According to Italian Sky TV, the Jerez round of MotoGP could be the very last race for Colin Edwards, as the Texas Tornado could relinquish his place in MotoGP directly after the Spanish race, to make way for another rider.
NGM Forward team boss Giovanni Cuzari told Italian Sky TV that there would be a meeting on Monday with Edwards to discuss his future with the team. Forward’s sponsors are reportedly not happy with having Aleix Espargaro circulating at the front, while Edwards has been unable to match the pace of his teammate.
Edwards has been unhappy with the Yamaha chassis from the very beginning, and had hoped to receive a chassis from FTR, which Forward had originally intended to race for 2014.
However, Forward has allegedly not paid FTR for the chassis, and the British chassis builder has refused to supply the frames, which are rumored to be now sitting idly in the company’s headquarters in Buckingham.
If Edwards was to step down, then the most likely candidate to replace him is Danilo Petrucci. The young Italian could be moved out of the IODA Racing team to ride the Forward Yamaha.
That would make room for Leon Camier, who originally signed with IODA to contest the 2014 season aboard the ART machine, but that deal fell through when IODA lost sponsorship, and could not afford to run two riders. Moving Petrucci to Forward and slotting Camier into IODA would resolve that situation.
Simone Corsi has also been linked to the ride, as the Forward Moto2 rider is set to test the bike during the MotoGP test on Monday. That, however, is to evaluate a move to MotoGP in 2015, rather than to move him up immediately.
To check the veracity of the Italian TV reports though, we went to Giovanni Cuzari himself, to ask him what he had actually said. Cuzari claimed that Italian TV misinterpreted his words, and Edwards would be free to ride for the rest of his contract.
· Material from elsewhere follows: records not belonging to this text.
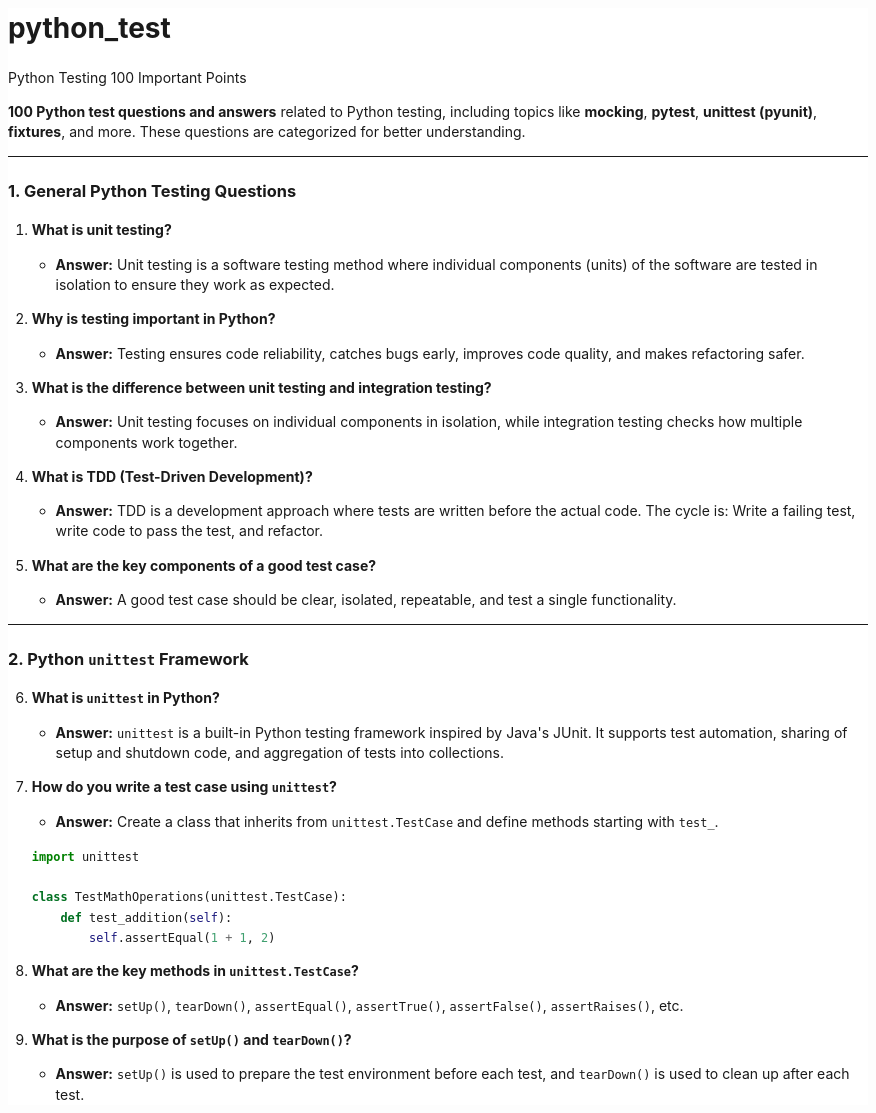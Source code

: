 # python_test
Python Testing 100 Important Points

**100 Python test questions and answers** related to Python testing, including topics like **mocking**, **pytest**, **unittest (pyunit)**, **fixtures**, and more. These questions are categorized for better understanding.

---

### **1. General Python Testing Questions**
1. **What is unit testing?**
   - **Answer:** Unit testing is a software testing method where individual components (units) of the software are tested in isolation to ensure they work as expected.

2. **Why is testing important in Python?**
   - **Answer:** Testing ensures code reliability, catches bugs early, improves code quality, and makes refactoring safer.

3. **What is the difference between unit testing and integration testing?**
   - **Answer:** Unit testing focuses on individual components in isolation, while integration testing checks how multiple components work together.

4. **What is TDD (Test-Driven Development)?**
   - **Answer:** TDD is a development approach where tests are written before the actual code. The cycle is: Write a failing test, write code to pass the test, and refactor.

5. **What are the key components of a good test case?**
   - **Answer:** A good test case should be clear, isolated, repeatable, and test a single functionality.

---

### **2. Python `unittest` Framework**
6. **What is `unittest` in Python?**
   - **Answer:** `unittest` is a built-in Python testing framework inspired by Java's JUnit. It supports test automation, sharing of setup and shutdown code, and aggregation of tests into collections.

7. **How do you write a test case using `unittest`?**
   - **Answer:** Create a class that inherits from `unittest.TestCase` and define methods starting with `test_`.

   ```python
   import unittest

   class TestMathOperations(unittest.TestCase):
       def test_addition(self):
           self.assertEqual(1 + 1, 2)
   ```

8. **What are the key methods in `unittest.TestCase`?**
   - **Answer:** `setUp()`, `tearDown()`, `assertEqual()`, `assertTrue()`, `assertFalse()`, `assertRaises()`, etc.

9. **What is the purpose of `setUp()` and `tearDown()`?**
   - **Answer:** `setUp()` is used to prepare the test environment before each test, and `tearDown()` is used to clean up after each test.

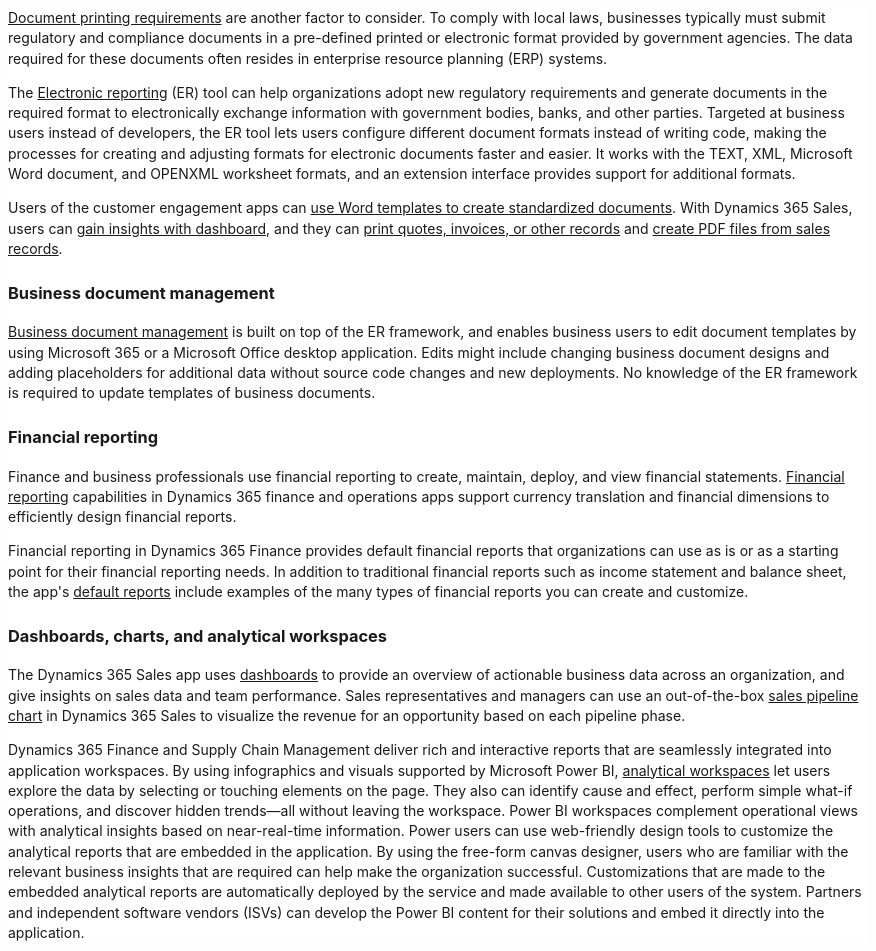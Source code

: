 [Document printing requirements](/dynamics365/fin-ops-core/dev-itpro/analytics/print-documents?toc=/dynamics365/finance/toc.json) are another factor to consider. To comply with local laws, businesses typically must submit regulatory and compliance documents in a pre-defined printed or electronic format provided by government agencies. The data required for these documents often resides in enterprise resource planning (ERP) systems.

The [Electronic reporting](/dynamics365/fin-ops-core/dev-itpro/analytics/general-electronic-reporting?toc=/dynamics365/finance/toc.json) (ER) tool can help organizations adopt new regulatory requirements and generate documents in the required format to electronically exchange information with government bodies, banks, and other parties. Targeted at business users instead of developers, the ER tool lets users configure different document formats instead of writing code, making the processes for creating and adjusting formats for electronic documents faster and easier. It works with the TEXT, XML, Microsoft Word document, and OPENXML worksheet formats, and an extension interface provides support for additional formats.

Users of the customer engagement apps can [use Word templates to create standardized documents](/power-platform/admin/using-word-templates-dynamics-365). With Dynamics 365 Sales, users can [gain insights with dashboard](/dynamics365/sales/dashboards), and they can [print quotes, invoices, or other records](/dynamics365/sales/print-records) and [create PDF files from sales records](/dynamics365/sales/create-quote-pdf).

### Business document management

[Business document management](/dynamics365/fin-ops-core/dev-itpro/analytics/er-business-document-management) is built on top of the ER framework, and enables business users to edit document templates by using Microsoft 365 or a Microsoft Office desktop application. Edits might include changing business document designs and adding placeholders for additional data without source code changes and new deployments. No knowledge of the ER framework is required to update templates of business documents.

### Financial reporting

Finance and business professionals use financial reporting to create, maintain, deploy, and view financial statements. [Financial reporting](/dynamics365/fin-ops-core/dev-itpro/analytics/financial-reporting-intro?toc=/dynamics365/finance/toc.json) capabilities in Dynamics 365 finance and operations apps support currency translation and financial dimensions to efficiently design financial reports.

Financial reporting in Dynamics 365 Finance provides default financial reports that organizations can use as is or as a starting point for their financial reporting needs. In addition to traditional financial reports such as income statement and balance sheet, the app's [default reports](/dynamics365/finance/general-ledger/financial-reporting-getting-started#default-reports) include examples of the many types of financial reports you can create and customize.

### Dashboards, charts, and analytical workspaces

The Dynamics 365 Sales app uses [dashboards](/dynamics365/sales-enterprise/dashboards) to provide an overview of actionable business data across an organization, and give insights on sales data and team performance. Sales representatives and managers can use an out-of-the-box [sales pipeline chart](/dynamics365/sales-enterprise/sales-pipeline-chart) in Dynamics 365 Sales to visualize the revenue for an opportunity based on each pipeline phase.

Dynamics 365 Finance and Supply Chain Management deliver rich and interactive reports that are seamlessly integrated into application workspaces. By using infographics and visuals supported by Microsoft Power BI, [analytical workspaces](/dynamics365/fin-ops-core/dev-itpro/analytics/embed-power-bi-workspaces?toc=/dynamics365/finance/toc.json) let users explore the data by selecting or touching elements on the page. They also can identify cause and effect, perform simple what-if operations, and discover hidden trends—all without leaving the workspace. Power BI workspaces complement operational views with analytical insights based on near-real-time information. Power users can use web-friendly design tools to customize the analytical reports that are embedded in the application. By using the free-form canvas designer, users who are familiar with the relevant business insights that are required can help make the organization successful. Customizations that are made to the embedded analytical reports are automatically deployed by the service and made available to other users of the system. Partners and independent software vendors (ISVs) can develop the Power BI content for their solutions and embed it directly into the application.
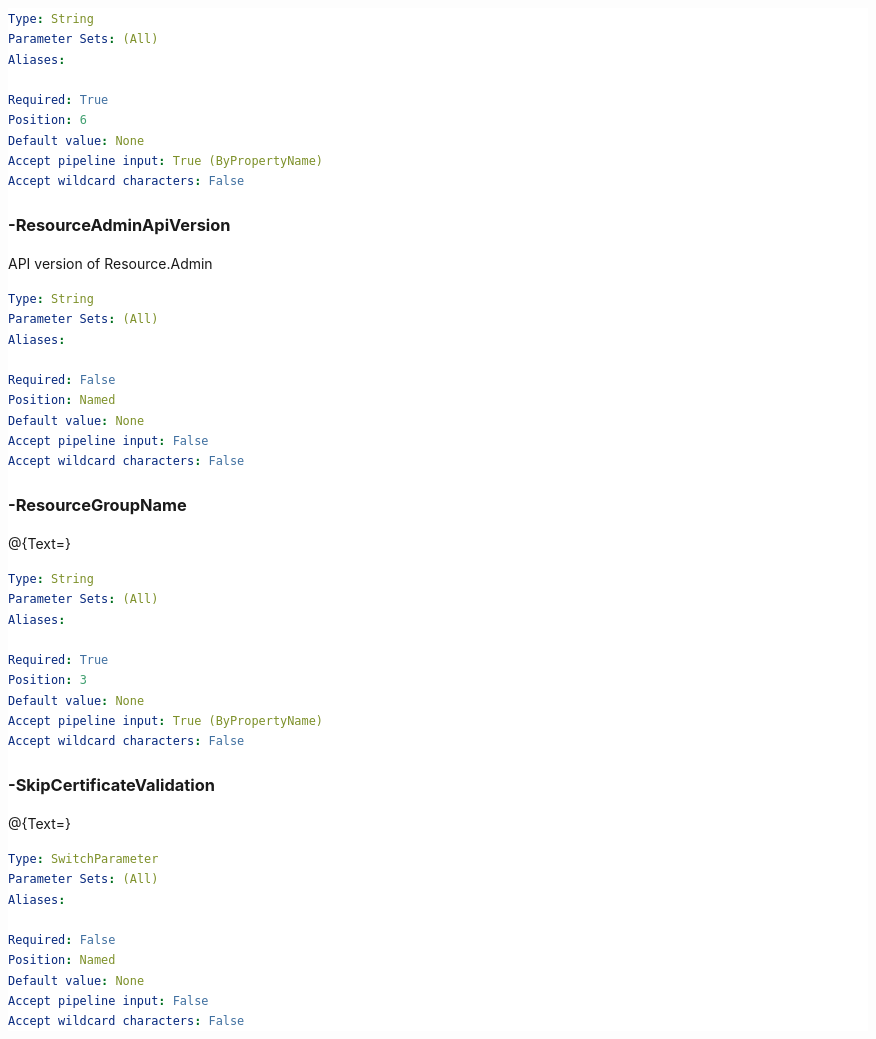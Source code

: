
 ```yaml
Type: String
Parameter Sets: (All)
Aliases: 

Required: True
Position: 6
Default value: None
Accept pipeline input: True (ByPropertyName)
Accept wildcard characters: False
```

### -ResourceAdminApiVersion
API version of Resource.Admin

```yaml
Type: String
Parameter Sets: (All)
Aliases: 

Required: False
Position: Named
Default value: None
Accept pipeline input: False
Accept wildcard characters: False
```

### -ResourceGroupName
@{Text=}

```yaml
Type: String
Parameter Sets: (All)
Aliases: 

Required: True
Position: 3
Default value: None
Accept pipeline input: True (ByPropertyName)
Accept wildcard characters: False
```

### -SkipCertificateValidation
@{Text=}

```yaml
Type: SwitchParameter
Parameter Sets: (All)
Aliases: 

Required: False
Position: Named
Default value: None
Accept pipeline input: False
Accept wildcard characters: False
```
When asked what he had told Italian television, Cuzari said “I tell them that the next race, starting on Monday, I would like to speak to my rider Colin Edwards, who has a deal with me to the end of the season, and I will 100% respect my deal. But, if he’s uncomfortable to stay like this, he’s able to do what he wants, nothing else.”
“For me, I love Colin Edwards,” Cuzari told us. “I build a lot of things with Colin Edwards. For me, he can stay to the end of the season, I’m only happy. But, if he’s a little bit frustrated to stay like this, because one is on top and the other one is not in the first ten but in the last five position, for me I’m able to respect his decision. That’s it.”
Cuzari said he had not spoken to Edwards about the situation yet, but would speak to him on Monday. “After the race I will speak with my rider, and say, ‘listen, what do you want to do? Do you want to wait for the new chassis or something like that, or would you prefer to make something different?'”
“For me, I am open for discussion, because I know that Colin is open to discussion as well. Nothing else. The Italian journalists, every time they speak a little bit too much. They interpret a bit too much. But we are a serious team, we have a serious deal with Colin. Colin is my rider since three years, more than 100% our rider.”
Did Cuzari want to see Edwards continue, or retire now, he was asked. “I don’t know, because I’m not on the bike,” Cuzari said. “When I was a rally driver, honestly speaking, and I start to see that I ‘improve my belly’ [put on some weight] and the lap time was a little bit worse, I say to my team, sorry guys, we continue with my team.”
“I stay owner of my team in the rally championship, but I stop racing, because no way, it doesn’t make sense, I was not competitive, you know? And for me, because Colin is a two-time world champion, he is a hero for me, I’m not happy to see my hero like this. This is the truth.”
When asked about the situation with FTR, Cuzari denied that the relationship had broken down. “We still have a relationship with FTR, if they are ready to support us, we are ready to go ahead. Otherwise, fortunately we have our own consultants [to help build a chassis],” Cuzari said.
When asked about allegations that Forward had failed to pay FTR, Cuzari flat out denied it. “Honestly is the opposite. But I don’t want to go into details, because I’m a gentleman.”